Copy out precisely the line that holds "智利的案例是一个典型的内部冲" and all the lines following it in the data, up to and including the last one, and no others.

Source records
----

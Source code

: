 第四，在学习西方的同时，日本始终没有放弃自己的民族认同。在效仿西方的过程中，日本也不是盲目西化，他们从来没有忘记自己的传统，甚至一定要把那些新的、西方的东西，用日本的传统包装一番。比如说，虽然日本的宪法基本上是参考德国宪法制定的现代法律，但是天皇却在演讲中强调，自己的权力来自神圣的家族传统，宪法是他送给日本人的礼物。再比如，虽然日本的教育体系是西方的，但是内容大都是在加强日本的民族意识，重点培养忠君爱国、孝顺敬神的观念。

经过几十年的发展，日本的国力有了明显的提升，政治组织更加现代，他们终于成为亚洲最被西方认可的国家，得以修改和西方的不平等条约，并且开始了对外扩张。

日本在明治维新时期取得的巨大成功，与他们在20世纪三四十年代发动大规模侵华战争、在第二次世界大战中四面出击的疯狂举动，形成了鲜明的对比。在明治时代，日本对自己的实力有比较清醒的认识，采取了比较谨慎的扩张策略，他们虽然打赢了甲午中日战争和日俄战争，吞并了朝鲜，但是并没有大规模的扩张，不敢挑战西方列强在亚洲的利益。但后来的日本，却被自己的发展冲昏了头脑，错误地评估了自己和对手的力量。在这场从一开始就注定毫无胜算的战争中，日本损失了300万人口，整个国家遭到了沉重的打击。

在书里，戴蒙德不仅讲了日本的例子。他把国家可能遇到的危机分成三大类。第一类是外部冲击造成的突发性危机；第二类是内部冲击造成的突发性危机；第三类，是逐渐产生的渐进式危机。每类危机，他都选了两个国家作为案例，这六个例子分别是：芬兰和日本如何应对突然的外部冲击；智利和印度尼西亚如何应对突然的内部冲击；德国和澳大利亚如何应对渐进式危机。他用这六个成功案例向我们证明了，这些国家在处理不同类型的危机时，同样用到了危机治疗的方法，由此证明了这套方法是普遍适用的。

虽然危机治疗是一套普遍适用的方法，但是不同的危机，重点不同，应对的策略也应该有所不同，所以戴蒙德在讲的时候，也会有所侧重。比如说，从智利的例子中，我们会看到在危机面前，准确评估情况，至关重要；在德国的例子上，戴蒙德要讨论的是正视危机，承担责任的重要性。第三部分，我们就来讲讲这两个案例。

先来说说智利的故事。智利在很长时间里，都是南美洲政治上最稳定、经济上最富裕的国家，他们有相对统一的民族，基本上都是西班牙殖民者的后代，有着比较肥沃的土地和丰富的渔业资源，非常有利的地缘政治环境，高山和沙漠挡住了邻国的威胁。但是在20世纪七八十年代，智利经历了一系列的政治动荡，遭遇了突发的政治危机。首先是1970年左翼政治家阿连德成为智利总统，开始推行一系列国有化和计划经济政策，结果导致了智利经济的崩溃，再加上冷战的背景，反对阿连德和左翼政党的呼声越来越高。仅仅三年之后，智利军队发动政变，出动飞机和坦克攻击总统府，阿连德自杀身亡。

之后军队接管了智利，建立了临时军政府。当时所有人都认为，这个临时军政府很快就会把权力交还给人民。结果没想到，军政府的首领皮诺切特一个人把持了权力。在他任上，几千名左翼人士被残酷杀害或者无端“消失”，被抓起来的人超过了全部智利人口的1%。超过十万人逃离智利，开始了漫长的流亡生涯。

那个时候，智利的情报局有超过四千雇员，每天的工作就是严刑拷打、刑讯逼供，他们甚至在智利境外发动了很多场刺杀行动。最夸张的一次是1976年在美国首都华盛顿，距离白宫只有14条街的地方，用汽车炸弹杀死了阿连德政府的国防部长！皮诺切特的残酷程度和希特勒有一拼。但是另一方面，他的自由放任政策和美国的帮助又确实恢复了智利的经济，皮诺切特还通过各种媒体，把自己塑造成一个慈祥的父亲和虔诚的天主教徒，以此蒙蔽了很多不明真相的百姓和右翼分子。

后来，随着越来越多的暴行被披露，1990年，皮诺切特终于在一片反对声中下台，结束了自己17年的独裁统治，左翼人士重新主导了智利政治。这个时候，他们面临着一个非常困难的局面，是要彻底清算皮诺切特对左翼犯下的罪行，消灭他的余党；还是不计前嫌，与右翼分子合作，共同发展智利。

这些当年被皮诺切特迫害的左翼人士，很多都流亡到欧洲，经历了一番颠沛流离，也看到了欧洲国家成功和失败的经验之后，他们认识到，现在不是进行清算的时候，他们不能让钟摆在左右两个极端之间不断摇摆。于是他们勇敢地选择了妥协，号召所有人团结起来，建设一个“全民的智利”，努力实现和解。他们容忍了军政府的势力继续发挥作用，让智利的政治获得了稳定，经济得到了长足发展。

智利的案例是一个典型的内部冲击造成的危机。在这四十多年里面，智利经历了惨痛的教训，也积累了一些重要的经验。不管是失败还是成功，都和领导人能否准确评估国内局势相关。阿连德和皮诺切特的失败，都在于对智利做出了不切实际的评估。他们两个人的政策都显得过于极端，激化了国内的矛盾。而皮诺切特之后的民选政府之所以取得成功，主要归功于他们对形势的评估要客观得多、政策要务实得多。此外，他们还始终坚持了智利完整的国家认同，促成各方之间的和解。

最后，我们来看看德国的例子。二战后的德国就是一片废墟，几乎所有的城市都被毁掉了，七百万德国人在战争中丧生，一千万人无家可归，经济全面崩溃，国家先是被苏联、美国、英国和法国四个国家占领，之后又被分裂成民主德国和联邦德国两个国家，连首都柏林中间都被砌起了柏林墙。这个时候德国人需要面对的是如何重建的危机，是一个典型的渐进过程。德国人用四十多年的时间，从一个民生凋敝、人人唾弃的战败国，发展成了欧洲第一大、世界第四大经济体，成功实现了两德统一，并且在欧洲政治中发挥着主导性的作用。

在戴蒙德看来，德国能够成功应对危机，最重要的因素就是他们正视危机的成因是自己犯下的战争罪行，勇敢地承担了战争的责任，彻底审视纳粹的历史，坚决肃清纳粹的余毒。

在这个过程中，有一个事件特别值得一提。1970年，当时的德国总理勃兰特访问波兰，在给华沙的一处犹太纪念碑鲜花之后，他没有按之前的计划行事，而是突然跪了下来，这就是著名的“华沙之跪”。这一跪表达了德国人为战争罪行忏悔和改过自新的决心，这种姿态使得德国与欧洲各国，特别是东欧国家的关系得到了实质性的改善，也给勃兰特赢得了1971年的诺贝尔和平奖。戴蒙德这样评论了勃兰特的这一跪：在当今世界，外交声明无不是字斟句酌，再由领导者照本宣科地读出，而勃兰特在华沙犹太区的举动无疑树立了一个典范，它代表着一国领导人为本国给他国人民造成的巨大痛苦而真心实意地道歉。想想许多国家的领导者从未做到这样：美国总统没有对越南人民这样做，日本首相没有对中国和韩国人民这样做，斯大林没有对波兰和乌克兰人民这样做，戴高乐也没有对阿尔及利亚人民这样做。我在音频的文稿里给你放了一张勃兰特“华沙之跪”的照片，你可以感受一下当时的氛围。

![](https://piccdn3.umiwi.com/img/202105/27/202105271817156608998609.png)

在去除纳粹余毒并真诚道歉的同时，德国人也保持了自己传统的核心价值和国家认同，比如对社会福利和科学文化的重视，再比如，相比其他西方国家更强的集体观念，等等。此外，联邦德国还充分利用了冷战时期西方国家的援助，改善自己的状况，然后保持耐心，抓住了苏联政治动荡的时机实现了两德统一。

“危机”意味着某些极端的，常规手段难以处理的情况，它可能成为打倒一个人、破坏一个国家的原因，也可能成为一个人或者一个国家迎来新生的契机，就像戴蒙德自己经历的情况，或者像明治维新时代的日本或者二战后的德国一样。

----

__RESULT OF THE EXERCISE__:
智利的案例是一个典型的内部冲击造成的危机。在这四十多年里面，智利经历了惨痛的教训，也积累了一些重要的经验。不管是失败还是成功，都和领导人能否准确评估国内局势相关。阿连德和皮诺切特的失败，都在于对智利做出了不切实际的评估。他们两个人的政策都显得过于极端，激化了国内的矛盾。而皮诺切特之后的民选政府之所以取得成功，主要归功于他们对形势的评估要客观得多、政策要务实得多。此外，他们还始终坚持了智利完整的国家认同，促成各方之间的和解。

最后，我们来看看德国的例子。二战后的德国就是一片废墟，几乎所有的城市都被毁掉了，七百万德国人在战争中丧生，一千万人无家可归，经济全面崩溃，国家先是被苏联、美国、英国和法国四个国家占领，之后又被分裂成民主德国和联邦德国两个国家，连首都柏林中间都被砌起了柏林墙。这个时候德国人需要面对的是如何重建的危机，是一个典型的渐进过程。德国人用四十多年的时间，从一个民生凋敝、人人唾弃的战败国，发展成了欧洲第一大、世界第四大经济体，成功实现了两德统一，并且在欧洲政治中发挥着主导性的作用。

在戴蒙德看来，德国能够成功应对危机，最重要的因素就是他们正视危机的成因是自己犯下的战争罪行，勇敢地承担了战争的责任，彻底审视纳粹的历史，坚决肃清纳粹的余毒。

在这个过程中，有一个事件特别值得一提。1970年，当时的德国总理勃兰特访问波兰，在给华沙的一处犹太纪念碑鲜花之后，他没有按之前的计划行事，而是突然跪了下来，这就是著名的“华沙之跪”。这一跪表达了德国人为战争罪行忏悔和改过自新的决心，这种姿态使得德国与欧洲各国，特别是东欧国家的关系得到了实质性的改善，也给勃兰特赢得了1971年的诺贝尔和平奖。戴蒙德这样评论了勃兰特的这一跪：在当今世界，外交声明无不是字斟句酌，再由领导者照本宣科地读出，而勃兰特在华沙犹太区的举动无疑树立了一个典范，它代表着一国领导人为本国给他国人民造成的巨大痛苦而真心实意地道歉。想想许多国家的领导者从未做到这样：美国总统没有对越南人民这样做，日本首相没有对中国和韩国人民这样做，斯大林没有对波兰和乌克兰人民这样做，戴高乐也没有对阿尔及利亚人民这样做。我在音频的文稿里给你放了一张勃兰特“华沙之跪”的照片，你可以感受一下当时的氛围。

![](https://piccdn3.umiwi.com/img/202105/27/202105271817156608998609.png)

在去除纳粹余毒并真诚道歉的同时，德国人也保持了自己传统的核心价值和国家认同，比如对社会福利和科学文化的重视，再比如，相比其他西方国家更强的集体观念，等等。此外，联邦德国还充分利用了冷战时期西方国家的援助，改善自己的状况，然后保持耐心，抓住了苏联政治动荡的时机实现了两德统一。

“危机”意味着某些极端的，常规手段难以处理的情况，它可能成为打倒一个人、破坏一个国家的原因，也可能成为一个人或者一个国家迎来新生的契机，就像戴蒙德自己经历的情况，或者像明治维新时代的日本或者二战后的德国一样。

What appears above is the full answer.